If you are choosing an encoder first, read:

Choose The API Shape

Use one retriever object:

  • kayak.open_text_retriever(...)
  • retriever.upsert_texts(...)
  • retriever.search_text(...)
  • retriever.search_text_batch(...) for repeated query traffic

Choose this when your application inputs are raw text and you do not want to manage encoder and store objects separately.

Use the low-level exact search surface:

  • kayak.query(...)
  • kayak.documents(...).pack()
  • kayak.search(...)
  • kayak.search_batch(...) when the same index serves many queries

Choose this when your application already owns token-level query and document vectors.

Keep the database for persistence and let Kayak materialize the searchable slice:

  • kayak.open_store(...)
  • store.load_index(...)
  • kayak.search(...) or kayak.search_batch(...)

Choose this when LanceDB, PgVector, Qdrant, Weaviate, or Chroma is already part of your system.

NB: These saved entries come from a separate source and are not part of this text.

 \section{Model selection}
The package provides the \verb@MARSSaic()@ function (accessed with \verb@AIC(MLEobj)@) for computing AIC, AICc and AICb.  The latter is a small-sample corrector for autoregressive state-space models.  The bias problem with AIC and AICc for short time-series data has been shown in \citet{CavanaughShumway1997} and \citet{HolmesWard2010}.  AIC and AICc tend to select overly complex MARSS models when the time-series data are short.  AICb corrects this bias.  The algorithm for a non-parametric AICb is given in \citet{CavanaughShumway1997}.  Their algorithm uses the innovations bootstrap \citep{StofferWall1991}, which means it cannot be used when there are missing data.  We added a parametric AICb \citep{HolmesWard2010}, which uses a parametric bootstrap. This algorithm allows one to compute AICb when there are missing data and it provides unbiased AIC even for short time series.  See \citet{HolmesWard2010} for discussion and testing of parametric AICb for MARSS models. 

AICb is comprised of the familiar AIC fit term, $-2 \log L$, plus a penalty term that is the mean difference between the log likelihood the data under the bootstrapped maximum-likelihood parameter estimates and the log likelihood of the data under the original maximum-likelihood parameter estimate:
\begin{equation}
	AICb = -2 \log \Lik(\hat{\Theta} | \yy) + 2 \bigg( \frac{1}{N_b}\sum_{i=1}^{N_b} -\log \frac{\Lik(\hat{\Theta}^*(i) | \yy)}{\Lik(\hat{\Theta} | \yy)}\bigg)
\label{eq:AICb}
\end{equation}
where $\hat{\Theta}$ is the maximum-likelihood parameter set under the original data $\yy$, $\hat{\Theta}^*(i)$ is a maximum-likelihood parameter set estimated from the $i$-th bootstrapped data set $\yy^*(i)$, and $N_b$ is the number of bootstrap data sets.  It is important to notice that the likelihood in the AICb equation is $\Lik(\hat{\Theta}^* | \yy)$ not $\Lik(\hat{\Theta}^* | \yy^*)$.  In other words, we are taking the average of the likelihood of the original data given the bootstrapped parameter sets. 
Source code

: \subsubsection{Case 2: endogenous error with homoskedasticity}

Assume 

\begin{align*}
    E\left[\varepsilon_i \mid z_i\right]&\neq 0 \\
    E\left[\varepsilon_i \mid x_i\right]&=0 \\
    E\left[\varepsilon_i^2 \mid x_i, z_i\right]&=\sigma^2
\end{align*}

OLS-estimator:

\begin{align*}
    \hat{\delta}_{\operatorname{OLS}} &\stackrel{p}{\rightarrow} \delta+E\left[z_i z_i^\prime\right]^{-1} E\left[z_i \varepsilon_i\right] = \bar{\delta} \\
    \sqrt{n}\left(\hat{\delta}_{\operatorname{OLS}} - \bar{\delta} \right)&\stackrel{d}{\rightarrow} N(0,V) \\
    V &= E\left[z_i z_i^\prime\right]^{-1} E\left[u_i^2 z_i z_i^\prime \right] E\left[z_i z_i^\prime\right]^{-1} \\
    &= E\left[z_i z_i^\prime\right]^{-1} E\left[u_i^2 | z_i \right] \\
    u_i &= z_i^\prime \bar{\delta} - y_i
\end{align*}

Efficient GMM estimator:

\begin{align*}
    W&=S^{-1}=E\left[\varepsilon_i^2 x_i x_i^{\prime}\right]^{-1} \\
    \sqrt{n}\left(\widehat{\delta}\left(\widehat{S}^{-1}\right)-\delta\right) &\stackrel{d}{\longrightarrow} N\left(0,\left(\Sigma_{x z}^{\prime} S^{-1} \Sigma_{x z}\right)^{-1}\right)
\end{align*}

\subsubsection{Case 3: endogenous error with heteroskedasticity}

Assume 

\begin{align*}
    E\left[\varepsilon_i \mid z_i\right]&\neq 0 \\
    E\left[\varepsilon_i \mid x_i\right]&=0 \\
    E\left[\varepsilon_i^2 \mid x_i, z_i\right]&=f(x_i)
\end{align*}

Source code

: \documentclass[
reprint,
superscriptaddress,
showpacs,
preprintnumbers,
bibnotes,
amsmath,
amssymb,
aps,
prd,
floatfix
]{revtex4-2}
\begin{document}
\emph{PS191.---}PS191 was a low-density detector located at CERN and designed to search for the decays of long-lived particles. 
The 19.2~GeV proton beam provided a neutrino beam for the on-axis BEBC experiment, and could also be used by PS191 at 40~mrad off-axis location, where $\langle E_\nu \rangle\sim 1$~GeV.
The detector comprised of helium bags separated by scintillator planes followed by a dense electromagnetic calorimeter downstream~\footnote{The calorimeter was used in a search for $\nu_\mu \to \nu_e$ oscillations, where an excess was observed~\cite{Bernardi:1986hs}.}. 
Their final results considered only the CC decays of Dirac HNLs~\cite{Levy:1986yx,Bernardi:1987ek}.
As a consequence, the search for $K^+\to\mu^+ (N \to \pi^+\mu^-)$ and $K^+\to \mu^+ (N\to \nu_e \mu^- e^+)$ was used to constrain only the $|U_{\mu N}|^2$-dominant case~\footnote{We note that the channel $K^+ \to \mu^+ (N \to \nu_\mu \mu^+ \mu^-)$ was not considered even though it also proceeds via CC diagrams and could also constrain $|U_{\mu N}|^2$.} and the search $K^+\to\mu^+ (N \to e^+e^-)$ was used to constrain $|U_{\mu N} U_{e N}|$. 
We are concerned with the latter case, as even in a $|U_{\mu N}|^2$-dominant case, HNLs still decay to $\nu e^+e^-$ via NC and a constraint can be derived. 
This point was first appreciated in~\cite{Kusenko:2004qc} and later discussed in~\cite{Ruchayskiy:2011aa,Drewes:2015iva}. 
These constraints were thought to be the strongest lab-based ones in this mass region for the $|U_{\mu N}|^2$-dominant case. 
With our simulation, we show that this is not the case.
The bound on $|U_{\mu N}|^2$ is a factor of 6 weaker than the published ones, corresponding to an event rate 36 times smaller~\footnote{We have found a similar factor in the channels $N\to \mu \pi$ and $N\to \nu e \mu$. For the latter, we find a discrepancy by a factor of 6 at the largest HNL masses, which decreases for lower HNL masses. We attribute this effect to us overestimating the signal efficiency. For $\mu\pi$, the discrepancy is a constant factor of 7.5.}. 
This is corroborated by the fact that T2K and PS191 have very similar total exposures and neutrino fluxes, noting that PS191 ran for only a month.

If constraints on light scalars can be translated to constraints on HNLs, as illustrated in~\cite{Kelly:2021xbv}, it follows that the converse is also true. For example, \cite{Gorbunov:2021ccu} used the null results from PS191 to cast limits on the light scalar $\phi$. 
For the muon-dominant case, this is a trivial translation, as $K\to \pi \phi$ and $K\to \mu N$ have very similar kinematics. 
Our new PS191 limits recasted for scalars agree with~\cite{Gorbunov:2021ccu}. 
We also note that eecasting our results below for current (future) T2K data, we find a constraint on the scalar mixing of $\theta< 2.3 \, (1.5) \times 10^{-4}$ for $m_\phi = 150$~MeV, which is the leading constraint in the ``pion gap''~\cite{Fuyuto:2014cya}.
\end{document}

Use an explicit search plan:

  • kayak.exact_full_scan_search_plan(...)
  • kayak.document_proxy_search_plan(...)
  • kayak.search_with_plan(...)

Choose this when you need stage accounting, candidate windows, or exact reranking after an approximate first stage.

Use this when your application starts from text and you want one SDK object for ingest plus retrieval.

import kayak

retriever = kayak.open_text_retriever(
    encoder="colbert",
    store="kayak",
    encoder_kwargs={"model_name": "colbert-ir/colbertv2.0"},
    store_kwargs={"path": "./kayak-index"},
)

retriever.upsert_texts(doc_ids, texts, metadata=metadata_rows)
hits = retriever.search_text(query_text, k=5, where={"tenant": "acme"})

Use:

  • kayak.open_text_retriever(...) for one high-level text workflow object
  • retriever.upsert_texts(...) when the source corpus starts as raw text
  • retriever.search_text(...) when you want the retriever to encode the query and load the store slice
  • retriever.load_index(...) when you want to reuse one materialized slice across many queries
  • omit backend=... if you want this high-level workflow to prefer Mojo automatically when available

Choose the encoder this way:

  • "colbert" when you have a ColBERT checkpoint on Hugging Face
  • "callable" when you already have your own model methods

Exact Search For One Query

Use this when you already have one query embedding and one packed index.

import kayak

BACKEND = kayak.MOJO_EXACT_CPU_BACKEND

query = kayak.query(query_vectors, text=query_text)
index = kayak.documents(
    doc_ids,
    document_vectors,
    texts=document_texts,
).pack()

hits = kayak.search(query, index, k=5, backend=BACKEND)

Use:

  • kayak.query(...) for one query
  • kayak.documents(...).pack() for one reusable index
  • kayak.search(...) when you want top-k hits only

Exact Scores For All Documents

Use this when you need the full score vector, not only top-k hits.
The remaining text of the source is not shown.